*Work task*
In the material below, find each line with the word "stackoverflow" and list it.
= = = = =
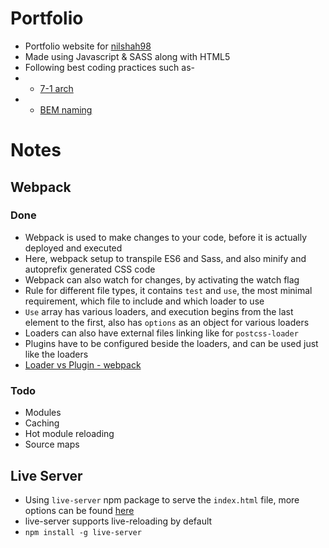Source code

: # Portfolio

- Portfolio website for [nilshah98](https://github.com/nilshah98)
- Made using Javascript & SASS along with HTML5
- Following best coding practices such as-
- - [7-1 arch](https://sass-guidelin.es/#the-7-1-pattern)
- - [BEM naming](http://getbem.com/naming/)

# Notes
## Webpack
### Done
- Webpack is used to make changes to your code, before it is actually deployed and executed
- Here, webpack setup to transpile ES6 and Sass, and also minify and autoprefix generated CSS code
- Webpack can also watch for changes, by activating the watch flag
- Rule for different file types, it contains `test` and `use`, the most minimal requirement, which file to include and which loader to use
- `Use` array has various loaders, and execution begins from the last element to the first, also has `options` as an object for various loaders
- Loaders can also have external files linking like for `postcss-loader`
- Plugins have to be configured beside the loaders, and can be used just like the loaders
- [Loader vs Plugin - webpack](https://stackoverflow.com/questions/37452402/webpack-loaders-vs-plugins-whats-the-difference)

### Todo
- Modules
- Caching
- Hot module reloading
- Source maps

## Live Server
- Using `live-server` npm package to serve the `index.html` file, more options can be found [here](https://www.npmjs.com/package/live-server)
- live-server supports live-reloading by default
- `npm install -g live-server`

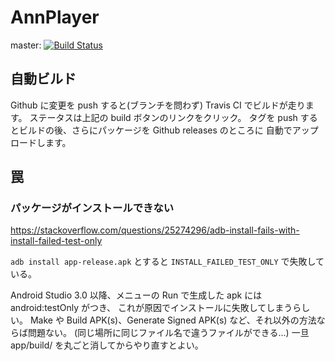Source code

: # AnnPlayer

master:
[![Build Status](https://travis-ci.org/yappy/AnnPlayer.svg?branch=master)](https://travis-ci.org/yappy/AnnPlayer)

## 自動ビルド
Github に変更を push すると(ブランチを問わず) Travis CI でビルドが走ります。
ステータスは上記の build ボタンのリンクをクリック。
タグを push するとビルドの後、さらにパッケージを Github releases のところに
自動でアップロードします。

## 罠
### パッケージがインストールできない
https://stackoverflow.com/questions/25274296/adb-install-fails-with-install-failed-test-only

`adb install app-release.apk` とすると `INSTALL_FAILED_TEST_ONLY` で失敗している。

Android Studio 3.0 以降、メニューの Run で生成した apk には android:testOnly がつき、
これが原因でインストールに失敗してしまうらしい。
Make や Build APK(s)、Generate Signed APK(s) など、それ以外の方法ならば問題ない。
(同じ場所に同じファイル名で違うファイルができる...)
一旦 app/build/ を丸ごと消してからやり直すとよい。

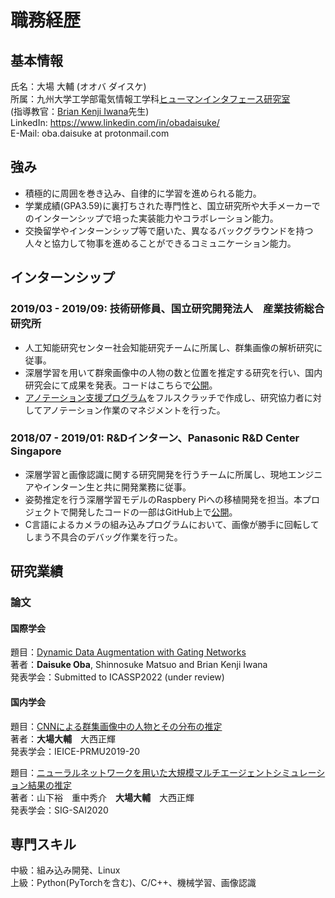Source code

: # 職務経歴

## 基本情報
氏名：大場 大輔 (オオバ ダイスケ)  
所属：九州大学工学部電気情報工学科[ヒューマンインタフェース研究室](https://human.ait.kyushu-u.ac.jp/members.html)  
(指導教官：[Brian Kenji Iwana](http://brianiwana.com/)先生)  
LinkedIn: https://www.linkedin.com/in/obadaisuke/  
E-Mail: oba.daisuke at protonmail.com

## 強み
- 積極的に周囲を巻き込み、自律的に学習を進められる能力。
- 学業成績(GPA3.59)に裏打ちされた専門性と、国立研究所や大手メーカーでのインターンシップで培った実装能力やコラボレーション能力。
- 交換留学やインターンシップ等で磨いた、異なるバックグラウンドを持つ人々と協力して物事を進めることができるコミュニケーション能力。

## インターンシップ
### 2019/03 - 2019/09: 技術研修員、国立研究開発法人　産業技術総合研究所
- 人工知能研究センター社会知能研究チームに所属し、群集画像の解析研究に従事。
- 深層学習を用いて群衆画像中の人物の数と位置を推定する研究を行い、国内研究会にて成果を発表。コードはこちらで[公開](https://github.com/ba-san/Crowd-Analysis-with-CNN)。
- [アノテーション支援プログラム](https://github.com/ba-san/Count-Annotator2)をフルスクラッチで作成し、研究協力者に対してアノテーション作業のマネジメントを行った。

### 2018/07 - 2019/01: R&Dインターン、Panasonic R&D Center Singapore
- 深層学習と画像認識に関する研究開発を行うチームに所属し、現地エンジニアやインターン生と共に開発業務に従事。
- 姿勢推定を行う深層学習モデルのRaspbery Piへの移植開発を担当。本プロジェクトで開発したコードの一部はGitHub上で[公開](https://github.com/savageyusuff/MobilePose-Pi)。
- C言語によるカメラの組み込みプログラムにおいて、画像が勝手に回転してしまう不具合のデバッグ作業を行った。

## 研究業績

### 論文

#### 国際学会

題目：[Dynamic Data Augmentation with Gating Networks](https://arxiv.org/abs/2111.03253)  
著者：**Daisuke Oba**, Shinnosuke Matsuo and Brian Kenji Iwana  
発表学会：Submitted to ICASSP2022 (under review)  

#### 国内学会

題目：[CNNによる群集画像中の人物とその分布の推定](https://www.ieice.org/ken/paper/20190904a1ph/)  
著者：**大場大輔**　大西正輝  
発表学会：IEICE-PRMU2019-20  

題目：[ニューラルネットワークを用いた大規模マルチエージェントシミュレーション結果の推定](https://jsai.ixsq.nii.ac.jp/ej/index.php?active_action=repository_view_main_item_detail&page_id=13&block_id=23&item_id=11047&item_no=1)  
著者：山下裕　重中秀介　**大場大輔**　大西正輝  
発表学会：SIG-SAI2020  

## 専門スキル
中級：組み込み開発、Linux  
上級：Python(PyTorchを含む)、C/C++、機械学習、画像認識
= = = = =
*Exercise answer*
- [Loader vs Plugin - webpack](https://stackoverflow.com/questions/37452402/webpack-loaders-vs-plugins-whats-the-difference)
https://stackoverflow.com/questions/25274296/adb-install-fails-with-install-failed-test-only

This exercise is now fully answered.